Il n'a peut-être pas la formation économique de Panetta, mais il apporte d'autres atouts à ce poste. En tant que chef de la commission du budget de la Chambre basse pendant 10 ans, entre 2001 et 2013, M. Giorgetti connaît parfaitement les processus législatifs de Rome, et ses compétences renommées en matière de réseautage s'étendent de la politique à la puissante église catholique romaine d'Italie, en passant par les affaires, selon les politiciens qui le connaissent bien.

"Il a réussi à établir des relations dans des secteurs où la Ligue était considérée avec suspicion et où il a acquis beaucoup de crédibilité", a déclaré Andrea Crippa, législateur de la Ligue.

TÂCHE DIFFICILE

Giorgetti a tendance à communiquer par monosyllabes bourrus et, contrairement à ses récents prédécesseurs dans ce rôle, il parle peu l'anglais. Il est connu pour minimiser sa propre importance et pour ne pas se dévoiler.

La semaine dernière, quelques heures avant que Meloni ne le soutienne pour devenir ministre de l'économie, il a déclaré à Reuters : "Si on vous demande de faire quelque chose, vous réfléchissez et vous vous demandez si vous seriez capable de le faire. Je ne sais pas si je serais capable d'être ministre de l'économie".

Dans ce sombre contexte économique, il devra essayer de tenir les promesses de réduction d'impôts de la coalition de droite sans faire grimper l'énorme dette publique de l'Italie, qui représente environ 150 % de la production nationale.

Alors que les admirateurs de Giorgetti soulignent ses compétences de médiateur, son expérience et ses contacts, ses détracteurs - y compris certains au sein de la Ligue - affirment qu'il manque de convictions politiques et qu'il pourrait tout aussi bien fonctionner dans un autre parti.

En 2011, alors que l'Italie était plongée dans une crise de la dette de plus en plus grave, Draghi, qui était alors à la tête de la Banque centrale européenne, a demandé l'aide de Giorgetti pour faire en sorte que le Parlement concentre les réductions de dépenses et ajoute une exigence d'équilibre budgétaire à la Constitution.

Les deux hommes sont restés proches et Giorgetti - face à l'opposition de Salvini - a soutenu la candidature malheureuse de Draghi à la présidence en janvier.

En tant que ministre de l'industrie, il a contribué à bloquer un certain nombre d'offres publiques d'achat chinoises dans des secteurs stratégiques de l'économie italienne.

DU POST-FASCISME À LA LIGUE DU NORD

Né dans un village près de la frontière suisse, Giorgetti a étudié l'économie commerciale et a suivi une formation de comptable.

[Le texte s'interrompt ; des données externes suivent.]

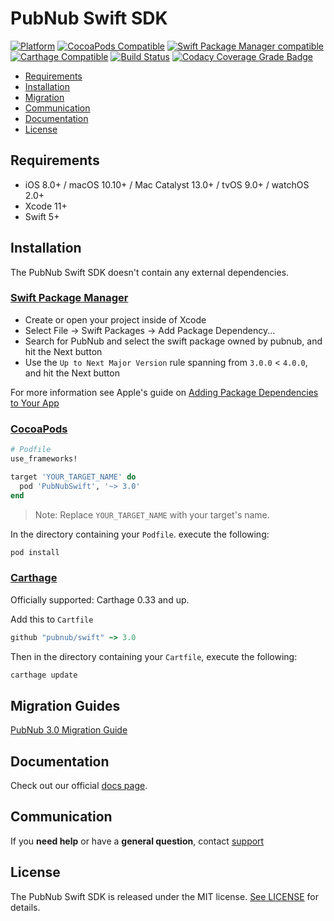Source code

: # PubNub Swift SDK

[![Platform](https://img.shields.io/cocoapods/p/PubNubSwift.svg?style=flat)](https://img.shields.io/cocoapods/p/PubNubSwift.svg)
[![CocoaPods Compatible](https://img.shields.io/cocoapods/v/PubNubSwift.svg)](https://img.shields.io/cocoapods/v/PubNubSwift.svg)
[![Swift Package Manager compatible](https://img.shields.io/badge/Swift%20Package%20Manager-compatible-brightgreen.svg)](https://github.com/apple/swift-package-manager)
[![Carthage Compatible](https://img.shields.io/badge/Carthage-compatible-4BC51D.svg?style=flat)](https://github.com/Carthage/Carthage)
[![Build Status](https://travis-ci.org/pubnub/swift.svg?branch=master)](https://travis-ci.org/pubnub/swift)
[![Codacy Coverage Grade Badge](https://api.codacy.com/project/badge/Grade/d6dbd8cad97d42bbb72c47137e94d6f5)](https://www.codacy.com?utm_source=github.com&utm_medium=referral&utm_content=pubnub/swift&utm_campaign=Badge_Grade)

- [Requirements](#requirements)
- [Installation](#installation)
- [Migration](#migration)
- [Communication](#communication)
- [Documentation](#documentation)
- [License](#license)

## Requirements

- iOS 8.0+ / macOS 10.10+ / Mac Catalyst 13.0+ / tvOS 9.0+ / watchOS 2.0+
- Xcode 11+
- Swift 5+

## Installation

The PubNub Swift SDK doesn't contain any external dependencies.

### [Swift Package Manager](https://github.com/apple/swift-package-manager)

- Create or open your project inside of Xcode
- Select File -> Swift Packages -> Add Package Dependency...
- Search for PubNub and select the swift package owned by pubnub, and hit the Next button
- Use the `Up to Next Major Version` rule spanning from `3.0.0` < `4.0.0`, and hit the Next button

For more information see Apple's guide on [Adding Package Dependencies to Your App](https://developer.apple.com/documentation/xcode/adding_package_dependencies_to_your_app)

### [CocoaPods](https://guides.cocoapods.org/using/using-cocoapods.html)

```ruby
# Podfile
use_frameworks!

target 'YOUR_TARGET_NAME' do
  pod 'PubNubSwift', '~> 3.0'
end
```

> Note: Replace `YOUR_TARGET_NAME` with your target's name.

In the directory containing your `Podfile`. execute the following:

```bash
pod install
```

### [Carthage](https://github.com/Carthage/Carthage)

Officially supported: Carthage 0.33 and up.

Add this to `Cartfile`

```ruby
github "pubnub/swift" ~> 3.0
```

Then in the directory containing your `Cartfile`, execute the following:

```bash
carthage update
```

## Migration Guides

[PubNub 3.0 Migration Guide](https://github.com/pubnub/swift/blob/master/Documentation/PubNub_3_0_Migration_Guide.md)

## Documentation

Check out our official [docs page](https://www.pubnub.com/docs/swift-native/pubnub-swift-sdk).

## Communication

If you **need help** or have a **general question**, contact [support](mailto:support@pubnub.com)

## License

The PubNub Swift SDK is released under the MIT license.
[See LICENSE](https://github.com/pubnub/swift/blob/master/LICENSE) for details.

Dans les années 1980, il a rejoint la branche jeunesse du Mouvement social italien post-fasciste, ce qu'il a en commun avec Meloni.

Au milieu des années 1990, il est passé à la Ligue du Nord - le précurseur de la Ligue actuelle - et a dirigé ses opérations dans la région de Lombardie de 2002 à 2012.

Il a conservé un rôle de premier plan lorsque le fondateur du parti, Umberto Bossi, a été évincé par Roberto Maroni en 2012 et à nouveau lorsque Salvini a remplacé Maroni un an plus tard et a transformé la Ligue en un parti plus national et anti-immigrés, en baissant le mot "Nord" de son nom.

Un membre de l'ancienne Ligue Lombarde qui connaît Giorgetti depuis plus d'une décennie affirme qu'il a toujours joué pour lui-même.

"Il a soutenu Maroni quand il s'est débarrassé de Bossi, il a soutenu Salvini quand il s'est débarrassé de Maroni et ensuite il a soutenu Draghi qui a sapé Salvini", a déclaré la source, demandant à ne pas être nommée.

De manière révélatrice, lorsque Meloni a proposé Giorgetti comme ministre de l'économie, Salvini a dit qu'il devait être compté comme une figure extérieure, plutôt que de faire partie du quota de ministres de la Ligue, a déclaré une source du parti.

Supporter de l'équipe de football anglaise de Southampton, qui n'a pas froid aux yeux, Giorgetti aime utiliser des analogies sportives pour résumer son style politique en coulisses.

"Puisque tout le monde veut être un attaquant et marquer des buts, on a besoin de personnes pour rester derrière au milieu du terrain et c'est ce que je sais faire", a-t-il déclaré à l'hebdomadaire d'information Panorama en 2018.

Maintenant, en tant que ministre le plus important du cabinet de Meloni, Giorgetti devra marquer quelques buts à son tour.